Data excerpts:
______________________________

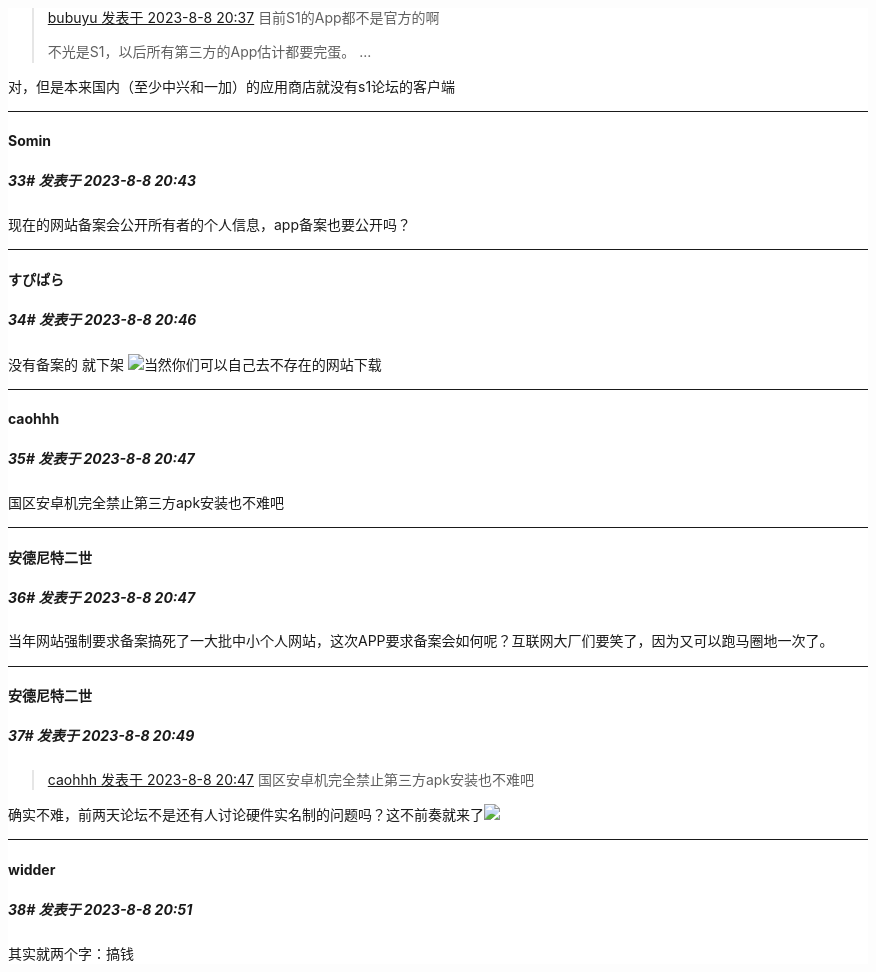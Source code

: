 <blockquote><a href="httphttps://bbs.saraba1st.com/2b/forum.php?mod=redirect&amp;goto=findpost&amp;pid=61955824&amp;ptid=2147604" target="_blank">bubuyu 发表于 2023-8-8 20:37</a>
目前S1的App都不是官方的啊

不光是S1，以后所有第三方的App估计都要完蛋。 ...</blockquote>
对，但是本来国内（至少中兴和一加）的应用商店就没有s1论坛的客户端

*****

####  Somin  
##### 33#       发表于 2023-8-8 20:43

现在的网站备案会公开所有者的个人信息，app备案也要公开吗？

*****

####  すぴぱら  
##### 34#       发表于 2023-8-8 20:46

没有备案的 就下架
<img src="https://static.saraba1st.com/image/smiley/face2017/037.png" referrerpolicy="no-referrer">当然你们可以自己去不存在的网站下载

*****

####  caohhh  
##### 35#       发表于 2023-8-8 20:47

国区安卓机完全禁止第三方apk安装也不难吧

*****

####  安德尼特二世  
##### 36#       发表于 2023-8-8 20:47

当年网站强制要求备案搞死了一大批中小个人网站，这次APP要求备案会如何呢？互联网大厂们要笑了，因为又可以跑马圈地一次了。

*****

####  安德尼特二世  
##### 37#       发表于 2023-8-8 20:49

<blockquote><a href="httphttps://bbs.saraba1st.com/2b/forum.php?mod=redirect&amp;goto=findpost&amp;pid=61955983&amp;ptid=2147604" target="_blank">caohhh 发表于 2023-8-8 20:47</a>
国区安卓机完全禁止第三方apk安装也不难吧</blockquote>
确实不难，前两天论坛不是还有人讨论硬件实名制的问题吗？这不前奏就来了<img src="https://static.saraba1st.com/image/smiley/face2017/067.png" referrerpolicy="no-referrer">

*****

####  widder  
##### 38#       发表于 2023-8-8 20:51

其实就两个字：搞钱
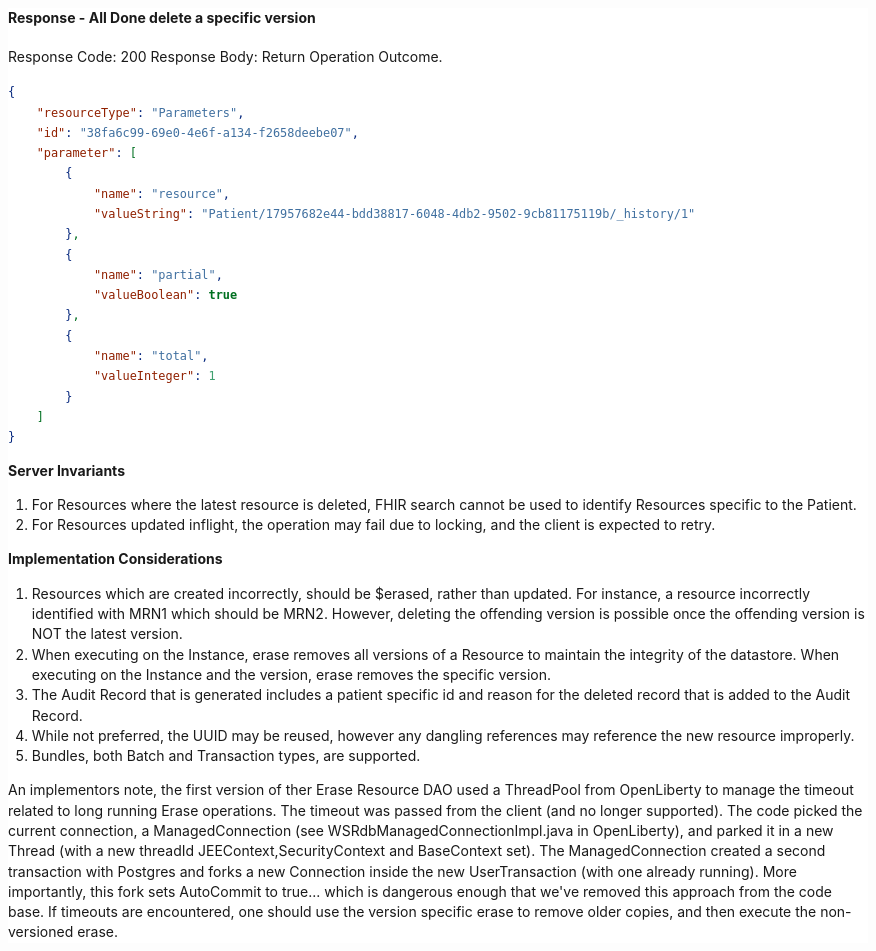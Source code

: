 #### Response - All Done delete a specific version

Response Code: 200 
Response Body: Return Operation Outcome.

``` json
{
    "resourceType": "Parameters",
    "id": "38fa6c99-69e0-4e6f-a134-f2658deebe07",
    "parameter": [
        {
            "name": "resource",
            "valueString": "Patient/17957682e44-bdd38817-6048-4db2-9502-9cb81175119b/_history/1"
        },
        {
            "name": "partial",
            "valueBoolean": true
        },
        {
            "name": "total",
            "valueInteger": 1
        }
    ]
}
```

**Server Invariants**

1. For Resources where the latest resource is deleted, FHIR search cannot be used to identify Resources specific to the Patient.
2. For Resources updated inflight, the operation may fail due to locking, and the client is expected to retry.

**Implementation Considerations**

1. Resources which are created incorrectly, should be $erased, rather than updated. For instance, a resource incorrectly identified with MRN1 which should be MRN2. However, deleting the offending version is possible once the offending version is NOT the latest version.
2. When executing on the Instance, erase removes all versions of a Resource to maintain the integrity of the datastore. When executing on the Instance and the version, erase removes the specific version.
3. The Audit Record that is generated includes a patient specific id and reason for the deleted record that is added to the Audit Record.
4. While not preferred, the UUID may be reused, however any dangling references may reference the new resource improperly.
5. Bundles, both Batch and Transaction types, are supported.

An implementors note, the first version of ther Erase Resource DAO used a ThreadPool from OpenLiberty to manage the timeout related to long running Erase operations. The timeout was passed from the client (and no longer supported).  The code picked the current connection, a ManagedConnection (see WSRdbManagedConnectionImpl.java in OpenLiberty), and parked it in a new Thread (with a new threadId JEEContext,SecurityContext and BaseContext set). The ManagedConnection created a second transaction with Postgres and forks a new Connection inside the new UserTransaction (with one already running). More importantly, this fork sets AutoCommit to true... which is dangerous enough that we've removed this approach from the code base. If timeouts are encountered, one should use the version specific erase to remove older copies, and then execute the non-versioned erase.
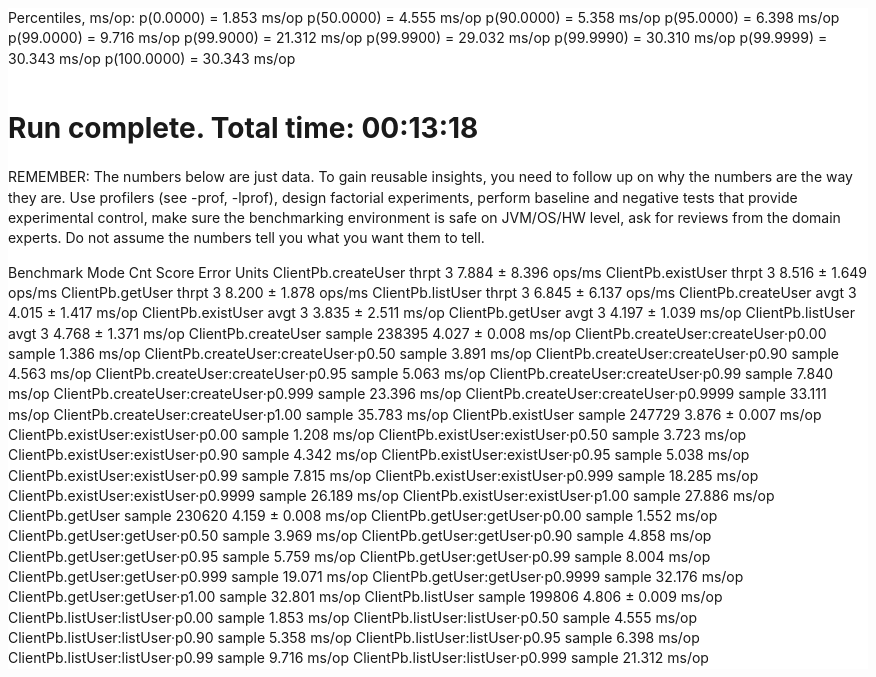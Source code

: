   Percentiles, ms/op:
      p(0.0000) =      1.853 ms/op
     p(50.0000) =      4.555 ms/op
     p(90.0000) =      5.358 ms/op
     p(95.0000) =      6.398 ms/op
     p(99.0000) =      9.716 ms/op
     p(99.9000) =     21.312 ms/op
     p(99.9900) =     29.032 ms/op
     p(99.9990) =     30.310 ms/op
     p(99.9999) =     30.343 ms/op
    p(100.0000) =     30.343 ms/op


# Run complete. Total time: 00:13:18

REMEMBER: The numbers below are just data. To gain reusable insights, you need to follow up on
why the numbers are the way they are. Use profilers (see -prof, -lprof), design factorial
experiments, perform baseline and negative tests that provide experimental control, make sure
the benchmarking environment is safe on JVM/OS/HW level, ask for reviews from the domain experts.
Do not assume the numbers tell you what you want them to tell.

Benchmark                                 Mode     Cnt   Score   Error   Units
ClientPb.createUser                      thrpt       3   7.884 ± 8.396  ops/ms
ClientPb.existUser                       thrpt       3   8.516 ± 1.649  ops/ms
ClientPb.getUser                         thrpt       3   8.200 ± 1.878  ops/ms
ClientPb.listUser                        thrpt       3   6.845 ± 6.137  ops/ms
ClientPb.createUser                       avgt       3   4.015 ± 1.417   ms/op
ClientPb.existUser                        avgt       3   3.835 ± 2.511   ms/op
ClientPb.getUser                          avgt       3   4.197 ± 1.039   ms/op
ClientPb.listUser                         avgt       3   4.768 ± 1.371   ms/op
ClientPb.createUser                     sample  238395   4.027 ± 0.008   ms/op
ClientPb.createUser:createUser·p0.00    sample           1.386           ms/op
ClientPb.createUser:createUser·p0.50    sample           3.891           ms/op
ClientPb.createUser:createUser·p0.90    sample           4.563           ms/op
ClientPb.createUser:createUser·p0.95    sample           5.063           ms/op
ClientPb.createUser:createUser·p0.99    sample           7.840           ms/op
ClientPb.createUser:createUser·p0.999   sample          23.396           ms/op
ClientPb.createUser:createUser·p0.9999  sample          33.111           ms/op
ClientPb.createUser:createUser·p1.00    sample          35.783           ms/op
ClientPb.existUser                      sample  247729   3.876 ± 0.007   ms/op
ClientPb.existUser:existUser·p0.00      sample           1.208           ms/op
ClientPb.existUser:existUser·p0.50      sample           3.723           ms/op
ClientPb.existUser:existUser·p0.90      sample           4.342           ms/op
ClientPb.existUser:existUser·p0.95      sample           5.038           ms/op
ClientPb.existUser:existUser·p0.99      sample           7.815           ms/op
ClientPb.existUser:existUser·p0.999     sample          18.285           ms/op
ClientPb.existUser:existUser·p0.9999    sample          26.189           ms/op
ClientPb.existUser:existUser·p1.00      sample          27.886           ms/op
ClientPb.getUser                        sample  230620   4.159 ± 0.008   ms/op
ClientPb.getUser:getUser·p0.00          sample           1.552           ms/op
ClientPb.getUser:getUser·p0.50          sample           3.969           ms/op
ClientPb.getUser:getUser·p0.90          sample           4.858           ms/op
ClientPb.getUser:getUser·p0.95          sample           5.759           ms/op
ClientPb.getUser:getUser·p0.99          sample           8.004           ms/op
ClientPb.getUser:getUser·p0.999         sample          19.071           ms/op
ClientPb.getUser:getUser·p0.9999        sample          32.176           ms/op
ClientPb.getUser:getUser·p1.00          sample          32.801           ms/op
ClientPb.listUser                       sample  199806   4.806 ± 0.009   ms/op
ClientPb.listUser:listUser·p0.00        sample           1.853           ms/op
ClientPb.listUser:listUser·p0.50        sample           4.555           ms/op
ClientPb.listUser:listUser·p0.90        sample           5.358           ms/op
ClientPb.listUser:listUser·p0.95        sample           6.398           ms/op
ClientPb.listUser:listUser·p0.99        sample           9.716           ms/op
ClientPb.listUser:listUser·p0.999       sample          21.312           ms/op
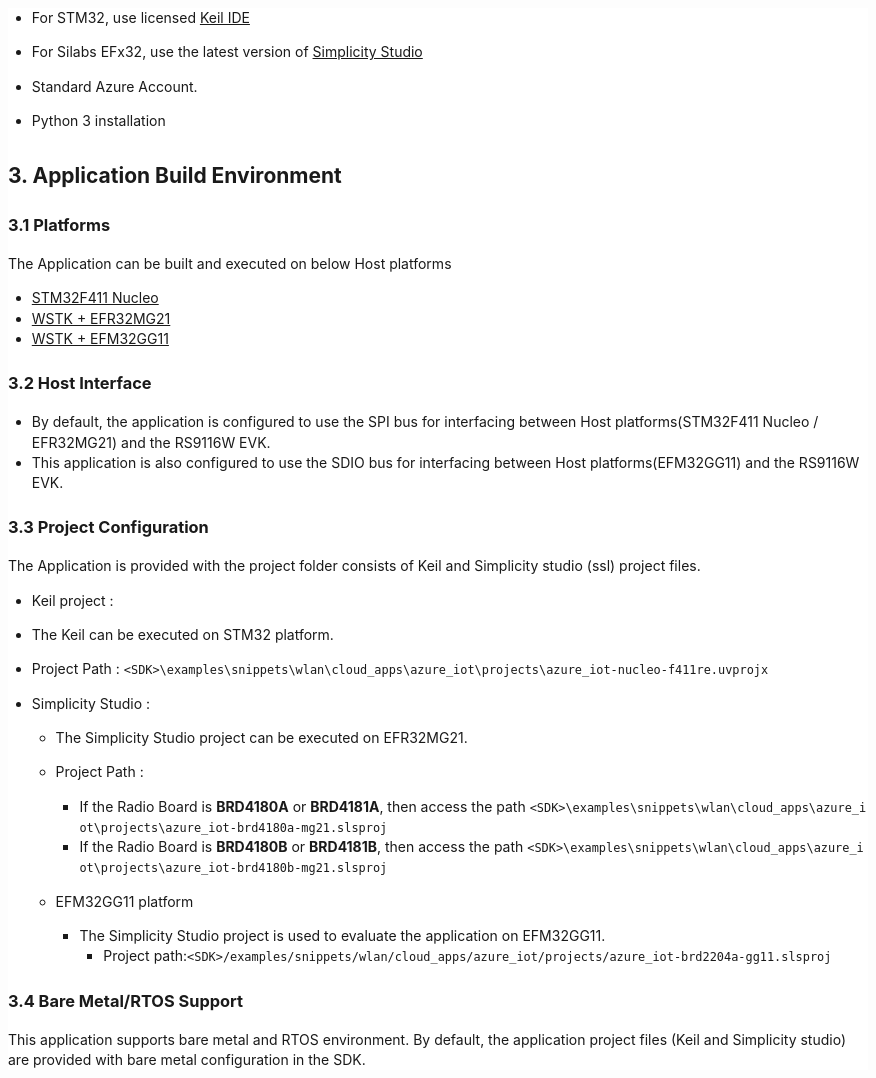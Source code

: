   - For STM32, use licensed [Keil IDE](https://www.keil.com/demo/eval/arm.htm)
  - For Silabs EFx32, use the latest version of [Simplicity Studio](https://www.silabs.com/developers/simplicity-studio)

- Standard Azure Account.
- Python 3 installation

## 3. Application Build Environment

### 3.1 Platforms

The Application can be built and executed on below Host platforms
* [STM32F411 Nucleo](https://st.com/)
* [WSTK + EFR32MG21](https://www.silabs.com/development-tools/wireless/efr32xg21-bluetooth-starter-kit) 
* [WSTK + EFM32GG11](https://www.silabs.com/development-tools/mcu/32-bit/efm32gg11-starter-kit)

### 3.2 Host Interface

* By default, the application is configured to use the SPI bus for interfacing between Host platforms(STM32F411 Nucleo / EFR32MG21) and the RS9116W EVK.
* This application is also configured to use the SDIO bus for interfacing between Host platforms(EFM32GG11) and the RS9116W EVK.

### 3.3 Project Configuration

The Application is provided with the project folder consists of Keil and Simplicity studio (ssl) project files.

*  Keil project :

  - The Keil can be executed on STM32 platform.

  - Project Path : `<SDK>\examples\snippets\wlan\cloud_apps\azure_iot\projects\azure_iot-nucleo-f411re.uvprojx`

* Simplicity Studio :

  - The Simplicity Studio project can be executed on EFR32MG21.

  - Project Path : 
    - If the Radio Board is **BRD4180A** or **BRD4181A**, then access the path `<SDK>\examples\snippets\wlan\cloud_apps\azure_iot\projects\azure_iot-brd4180a-mg21.slsproj`
    - If the Radio Board is **BRD4180B** or **BRD4181B**, then access the path `<SDK>\examples\snippets\wlan\cloud_apps\azure_iot\projects\azure_iot-brd4180b-mg21.slsproj`

  - EFM32GG11 platform
    - The Simplicity Studio project is used to evaluate the application on EFM32GG11.
      - Project path:`<SDK>/examples/snippets/wlan/cloud_apps/azure_iot/projects/azure_iot-brd2204a-gg11.slsproj`

### 3.4 Bare Metal/RTOS Support

This application supports bare metal and RTOS environment. By default, the application project files (Keil and Simplicity studio) are provided with bare metal configuration in the SDK.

______________________________

- [Task directions]: Output exactly the lines above, beginning at the one with "当年网站强制要求备案搞死了一" and stopping after the one with "1. Resources which". Pictures are to be omitted.

- [Answer to the problem]:
当年网站强制要求备案搞死了一大批中小个人网站，这次APP要求备案会如何呢？互联网大厂们要笑了，因为又可以跑马圈地一次了。

*****

####  安德尼特二世  
##### 37#       发表于 2023-8-8 20:49

<blockquote><a href="httphttps://bbs.saraba1st.com/2b/forum.php?mod=redirect&amp;goto=findpost&amp;pid=61955983&amp;ptid=2147604" target="_blank">caohhh 发表于 2023-8-8 20:47</a>
国区安卓机完全禁止第三方apk安装也不难吧</blockquote>
确实不难，前两天论坛不是还有人讨论硬件实名制的问题吗？这不前奏就来了<img src="https://static.saraba1st.com/image/smiley/face2017/067.png" referrerpolicy="no-referrer">

*****

####  widder  
##### 38#       发表于 2023-8-8 20:51

其实就两个字：搞钱
Source code

: #### Response - All Done delete a specific version

Response Code: 200 
Response Body: Return Operation Outcome.

``` json
{
    "resourceType": "Parameters",
    "id": "38fa6c99-69e0-4e6f-a134-f2658deebe07",
    "parameter": [
        {
            "name": "resource",
            "valueString": "Patient/17957682e44-bdd38817-6048-4db2-9502-9cb81175119b/_history/1"
        },
        {
            "name": "partial",
            "valueBoolean": true
        },
        {
            "name": "total",
            "valueInteger": 1
        }
    ]
}
```

**Server Invariants**

1. For Resources where the latest resource is deleted, FHIR search cannot be used to identify Resources specific to the Patient.
2. For Resources updated inflight, the operation may fail due to locking, and the client is expected to retry.

**Implementation Considerations**

1. Resources which are created incorrectly, should be $erased, rather than updated. For instance, a resource incorrectly identified with MRN1 which should be MRN2. However, deleting the offending version is possible once the offending version is NOT the latest version.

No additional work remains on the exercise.